An idea hatched by the Dodgers’ front office, Smith’s few weeks with the club were a preparatory course designed to ease his ascension to the big leagues whenever he was called up to play. It required approval from Major League Baseball and, by all accounts, made a difference in Smith’s first stint as a major league player, which ended Thursday when he was optioned back to triple-A Oklahoma City.
“It made this transition way easier for me,” Smith said. “I was kind of bombarded with everything but I didn’t have to stress about playing. This year, I wasn’t bombarded. I’m used to it.”
A first-round pick out of Louisville in 2016, the 24-year-old Smith was not sent to the minors because of performance. He went six for 21 with two home runs in six games with the Dodgers. The first home run beat the Philadelphia Phillies on Saturday. The second accounted for the Dodgers’ only offensive output in Wednesday’s loss to the Arizona Diamondbacks. Behind the plate, he threw out two of four base stealers and deftly handled the pitching staff, drawing unsolicited positive postgame reviews from starting pitchers.

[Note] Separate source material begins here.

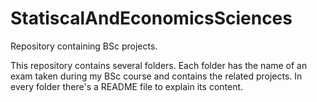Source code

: # StatiscalAndEconomicsSciences
Repository containing BSc projects.

This repository contains several folders. Each folder has the name of an exam taken during my BSc course and contains the related projects.
In every folder there's a README file to explain its content.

“The biggest thing is the willingness to dive right in on the scouting and understand that and figure out that fast,” said Clayton Kershaw, who allowed one run over seven innings Sunday against the Phillies while working with Smith.
But Austin Barnes was ready to come off the injured list and the Dodgers, manager Dave Roberts said, want Smith to play every day. The Dodgers will proceed with Barnes and Russell Martin as their catching combo.
“When you're talking about Austin and Russell, they know their roles,” Roberts said. “So to know that we have Will getting seasoned, going to finishing school, just continuing to get those at-bats and playing at higher levels, whether it’s triple A or the big leagues, that depth is good for all of us.
Last September’s assignment advanced Smith’s big league education. It was aimed, above all, to prepare for the data flood that can overwhelm young catchers. Smith worked closely with Danny Lehmann, then the Dodgers’ game-planning coach, and every coach included in a starting pitcher’s preparation. He sat in on meetings. He was in constant communication with the Dodgers’ two catchers, Barnes and Yasmani Grandal, and worked out with strength and conditioning coach Brandon McDaniel preparing his body for the offseason workout regimen. He absorbed information from everyone.
“Once his time was up, the players were disappointed he had to leave,” Roberts said. “They were lobbying for him to stick around longer. That speaks to how they respected him. And so how do you quantify him being here? I don’t know. I just know there was no downside.”
The Dodgers operated during the offseason under the assumption that Smith -- widely regarded as the organization’s second-best catching prospect behind Keibert Ruiz -- would make his major league debut at some point in 2019. Andrew Friedman, president of baseball operations, declared Smith was already a Gold Glove-caliber catcher. His positional versatility only adds to his defensive value. But Smith batted just .138 and posted a .438 on-base-plus-slugging percentage in 25 games in triple-A at the end of last season.
The Dodgers wanted to see improvement and Smith promptly displayed it, batting .290 with eight home runs and an .890 on-base-plus-slugging percentage in 38 games for Oklahoma City before he was elevated to the majors. Smith credited the progression to mechanical changes he implemented in the offseason, and time. He said it took him a year to become comfortable with the leg kick he added in his first professional season. Other aspects, he said, he had to figure out by trial and error.
The product was on display for 10 days and, with some on-the-ground tutelage last September, left an impression.